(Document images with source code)
★ ★ ★ ★ ★

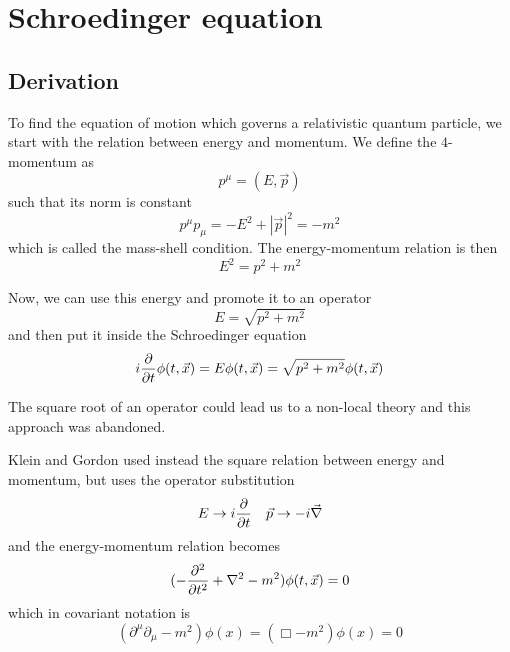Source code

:\part{Schroedinger equation}

\chapter{Derivation}

    To find the equation of motion which governs a relativistic quantum particle, we start with the relation between energy and momentum. We define the $4$-momentum as 
    \begin{equation*}
        p^\mu = (E, \vec p)
    \end{equation*}
    such that its norm is constant
    \begin{equation*}
        p^\mu p_\mu = - E^2 + |\vec p|^2 = - m^2
    \end{equation*}
    which is called the mass-shell condition. The energy-momentum relation is then
    \begin{equation}\label{enmom}
        E^2 = p^2 + m^2
    \end{equation}

    Now, we can use this energy and promote it to an operator
    \begin{equation*}
        E = \sqrt{p^2 + m^2}
    \end{equation*}
    and then put it inside the Schroedinger equation 
    \begin{equation*}
        i \frac{\partial}{\partial t} \phi(t, \vec x) = E \phi(t, \vec x) = \sqrt{p^2 + m^2} \phi(t, \vec x) 
    \end{equation*}

    The square root of an operator could lead us to a non-local theory and this approach was abandoned. 

    Klein and Gordon used instead the square relation between energy and momentum, but uses the operator substitution 
    \begin{equation}\label{sub}
        E \rightarrow i \frac{\partial}{\partial t} \quad \vec p \rightarrow - i \vec \nabla
    \end{equation}
    and the energy-momentum relation becomes 
    \begin{equation*}
        (- \frac{\partial^2 }{\partial t^2} + \nabla^2 - m^2) \phi(t, \vec x) = 0
    \end{equation*}
    which in covariant notation is 
    \begin{equation}\label{kgeq}
        (\partial^\mu \partial_\mu - m^2) \phi(x) = (\Box - m^2) \phi(x) = 0
    \end{equation}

★ ★ ★ ★ ★

* Aim of the exercise *
Would you filter the records and copy each line that contains the word "partial"?

* Response *
        i \frac{\partial}{\partial t} \phi(t, \vec x) = E \phi(t, \vec x) = \sqrt{p^2 + m^2} \phi(t, \vec x) 
        E \rightarrow i \frac{\partial}{\partial t} \quad \vec p \rightarrow - i \vec \nabla
        (- \frac{\partial^2 }{\partial t^2} + \nabla^2 - m^2) \phi(t, \vec x) = 0
        (\partial^\mu \partial_\mu - m^2) \phi(x) = (\Box - m^2) \phi(x) = 0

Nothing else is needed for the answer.